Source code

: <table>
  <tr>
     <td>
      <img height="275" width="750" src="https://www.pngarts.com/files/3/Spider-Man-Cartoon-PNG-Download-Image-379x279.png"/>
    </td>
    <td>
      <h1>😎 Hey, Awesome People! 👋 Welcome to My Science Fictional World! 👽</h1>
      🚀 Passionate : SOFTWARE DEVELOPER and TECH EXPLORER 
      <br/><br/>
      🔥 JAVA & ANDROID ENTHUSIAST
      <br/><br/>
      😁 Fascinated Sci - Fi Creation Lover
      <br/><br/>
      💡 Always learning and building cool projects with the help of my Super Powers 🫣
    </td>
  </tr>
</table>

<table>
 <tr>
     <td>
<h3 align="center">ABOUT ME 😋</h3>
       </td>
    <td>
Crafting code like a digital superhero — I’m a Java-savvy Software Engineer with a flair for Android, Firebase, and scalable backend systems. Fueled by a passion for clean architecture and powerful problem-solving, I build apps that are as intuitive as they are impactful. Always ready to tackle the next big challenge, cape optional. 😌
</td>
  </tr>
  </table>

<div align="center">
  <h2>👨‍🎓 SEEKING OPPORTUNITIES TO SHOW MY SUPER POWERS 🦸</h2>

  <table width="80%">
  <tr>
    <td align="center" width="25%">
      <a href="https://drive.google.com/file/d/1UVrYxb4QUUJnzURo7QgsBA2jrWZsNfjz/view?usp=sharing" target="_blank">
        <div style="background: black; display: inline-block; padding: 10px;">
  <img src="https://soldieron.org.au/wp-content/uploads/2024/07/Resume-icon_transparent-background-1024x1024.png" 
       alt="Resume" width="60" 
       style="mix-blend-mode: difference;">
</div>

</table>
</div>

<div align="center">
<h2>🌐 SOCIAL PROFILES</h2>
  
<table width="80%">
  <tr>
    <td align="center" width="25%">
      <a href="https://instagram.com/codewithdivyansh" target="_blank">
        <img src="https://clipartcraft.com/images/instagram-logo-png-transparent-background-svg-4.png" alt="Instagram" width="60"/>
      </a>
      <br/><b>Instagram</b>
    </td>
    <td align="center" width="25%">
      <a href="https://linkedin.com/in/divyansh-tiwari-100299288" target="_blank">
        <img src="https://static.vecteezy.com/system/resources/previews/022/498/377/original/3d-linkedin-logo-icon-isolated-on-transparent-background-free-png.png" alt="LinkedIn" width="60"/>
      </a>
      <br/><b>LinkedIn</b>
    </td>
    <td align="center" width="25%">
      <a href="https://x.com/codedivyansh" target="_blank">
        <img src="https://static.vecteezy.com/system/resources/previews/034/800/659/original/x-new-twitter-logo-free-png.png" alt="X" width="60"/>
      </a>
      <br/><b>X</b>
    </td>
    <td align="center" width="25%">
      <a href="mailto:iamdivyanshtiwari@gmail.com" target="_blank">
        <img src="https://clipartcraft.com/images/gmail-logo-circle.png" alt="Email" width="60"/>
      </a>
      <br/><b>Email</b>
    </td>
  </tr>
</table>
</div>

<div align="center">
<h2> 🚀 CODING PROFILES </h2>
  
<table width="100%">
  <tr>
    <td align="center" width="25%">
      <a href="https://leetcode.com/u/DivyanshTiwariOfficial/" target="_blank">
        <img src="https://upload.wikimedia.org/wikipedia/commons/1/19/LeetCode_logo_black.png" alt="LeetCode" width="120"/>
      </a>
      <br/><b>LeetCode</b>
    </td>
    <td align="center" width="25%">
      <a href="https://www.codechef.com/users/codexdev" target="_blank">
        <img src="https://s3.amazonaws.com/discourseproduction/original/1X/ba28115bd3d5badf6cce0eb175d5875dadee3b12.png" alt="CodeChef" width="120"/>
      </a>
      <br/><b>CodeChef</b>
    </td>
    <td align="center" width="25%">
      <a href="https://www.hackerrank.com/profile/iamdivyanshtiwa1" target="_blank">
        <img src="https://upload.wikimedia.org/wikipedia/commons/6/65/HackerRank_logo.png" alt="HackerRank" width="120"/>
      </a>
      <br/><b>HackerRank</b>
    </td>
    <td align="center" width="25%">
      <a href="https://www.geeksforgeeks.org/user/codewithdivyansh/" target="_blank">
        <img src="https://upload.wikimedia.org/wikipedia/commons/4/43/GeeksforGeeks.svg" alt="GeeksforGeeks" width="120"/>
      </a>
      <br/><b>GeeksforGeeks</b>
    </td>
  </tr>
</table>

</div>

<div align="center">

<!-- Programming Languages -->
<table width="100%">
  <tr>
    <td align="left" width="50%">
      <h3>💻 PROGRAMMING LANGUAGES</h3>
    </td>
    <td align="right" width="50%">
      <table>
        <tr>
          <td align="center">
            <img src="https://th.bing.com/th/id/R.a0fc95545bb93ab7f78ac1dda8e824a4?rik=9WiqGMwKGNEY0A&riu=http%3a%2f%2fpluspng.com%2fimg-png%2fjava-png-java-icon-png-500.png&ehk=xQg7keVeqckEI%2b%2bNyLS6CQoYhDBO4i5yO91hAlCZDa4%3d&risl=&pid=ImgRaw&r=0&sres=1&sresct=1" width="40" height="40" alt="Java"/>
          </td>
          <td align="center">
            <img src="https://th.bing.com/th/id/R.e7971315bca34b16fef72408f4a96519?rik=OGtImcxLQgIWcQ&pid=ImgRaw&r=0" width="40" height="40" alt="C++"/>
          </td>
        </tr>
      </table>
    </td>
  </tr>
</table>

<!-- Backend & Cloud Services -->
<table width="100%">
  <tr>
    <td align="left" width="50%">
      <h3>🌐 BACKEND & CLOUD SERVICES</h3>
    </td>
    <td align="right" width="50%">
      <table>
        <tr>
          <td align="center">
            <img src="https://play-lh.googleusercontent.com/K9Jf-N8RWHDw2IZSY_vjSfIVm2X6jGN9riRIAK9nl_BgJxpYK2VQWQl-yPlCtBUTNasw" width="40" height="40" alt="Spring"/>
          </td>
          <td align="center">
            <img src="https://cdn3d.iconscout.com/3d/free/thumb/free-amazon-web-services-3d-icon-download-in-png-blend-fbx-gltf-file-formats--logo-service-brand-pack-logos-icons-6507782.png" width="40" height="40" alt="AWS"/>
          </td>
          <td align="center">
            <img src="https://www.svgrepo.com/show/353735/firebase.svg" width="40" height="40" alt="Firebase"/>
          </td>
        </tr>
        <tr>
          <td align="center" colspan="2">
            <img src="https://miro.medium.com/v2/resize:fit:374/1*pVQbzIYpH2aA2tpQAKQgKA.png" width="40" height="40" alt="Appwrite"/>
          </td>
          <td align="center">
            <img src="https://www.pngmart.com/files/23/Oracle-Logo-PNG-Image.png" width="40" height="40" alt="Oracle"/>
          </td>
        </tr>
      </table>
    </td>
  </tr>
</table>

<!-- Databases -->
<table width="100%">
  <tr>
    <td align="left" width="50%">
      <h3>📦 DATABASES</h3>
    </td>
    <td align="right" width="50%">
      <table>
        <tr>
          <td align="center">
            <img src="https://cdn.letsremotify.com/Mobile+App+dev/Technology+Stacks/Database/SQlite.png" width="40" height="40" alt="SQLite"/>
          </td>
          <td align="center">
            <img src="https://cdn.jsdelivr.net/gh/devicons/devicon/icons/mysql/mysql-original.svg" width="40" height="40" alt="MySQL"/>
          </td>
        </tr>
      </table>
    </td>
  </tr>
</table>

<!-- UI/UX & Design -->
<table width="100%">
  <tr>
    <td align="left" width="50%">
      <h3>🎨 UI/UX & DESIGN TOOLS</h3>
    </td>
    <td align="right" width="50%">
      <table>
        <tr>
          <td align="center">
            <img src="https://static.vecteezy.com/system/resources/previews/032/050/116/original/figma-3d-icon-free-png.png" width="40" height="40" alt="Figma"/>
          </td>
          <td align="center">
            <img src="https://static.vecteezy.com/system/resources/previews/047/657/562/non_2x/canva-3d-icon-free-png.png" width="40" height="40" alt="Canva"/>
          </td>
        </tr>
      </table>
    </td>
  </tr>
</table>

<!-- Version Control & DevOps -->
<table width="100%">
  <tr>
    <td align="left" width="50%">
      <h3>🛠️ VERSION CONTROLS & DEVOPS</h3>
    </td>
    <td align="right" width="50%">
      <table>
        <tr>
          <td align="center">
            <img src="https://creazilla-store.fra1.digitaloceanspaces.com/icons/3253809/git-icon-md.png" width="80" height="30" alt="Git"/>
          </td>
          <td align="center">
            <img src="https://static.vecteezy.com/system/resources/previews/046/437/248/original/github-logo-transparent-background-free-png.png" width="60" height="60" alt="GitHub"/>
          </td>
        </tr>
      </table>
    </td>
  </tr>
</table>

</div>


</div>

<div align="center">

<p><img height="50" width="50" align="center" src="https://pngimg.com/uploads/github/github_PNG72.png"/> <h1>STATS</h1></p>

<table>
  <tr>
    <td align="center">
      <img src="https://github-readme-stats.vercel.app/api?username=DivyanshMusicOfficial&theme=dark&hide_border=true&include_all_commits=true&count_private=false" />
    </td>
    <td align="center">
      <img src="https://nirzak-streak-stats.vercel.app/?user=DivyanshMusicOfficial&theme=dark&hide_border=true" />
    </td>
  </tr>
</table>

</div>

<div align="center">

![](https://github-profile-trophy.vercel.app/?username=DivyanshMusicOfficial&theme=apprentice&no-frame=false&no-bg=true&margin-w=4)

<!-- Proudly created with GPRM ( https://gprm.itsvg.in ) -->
________________________________________
-- Problem to solve --
Look for the word "false" throughout the material above and copy every line that has it.

-- Written answer --
      <img src="https://github-readme-stats.vercel.app/api?username=DivyanshMusicOfficial&theme=dark&hide_border=true&include_all_commits=true&count_private=false" />
![](https://github-profile-trophy.vercel.app/?username=DivyanshMusicOfficial&theme=apprentice&no-frame=false&no-bg=true&margin-w=4)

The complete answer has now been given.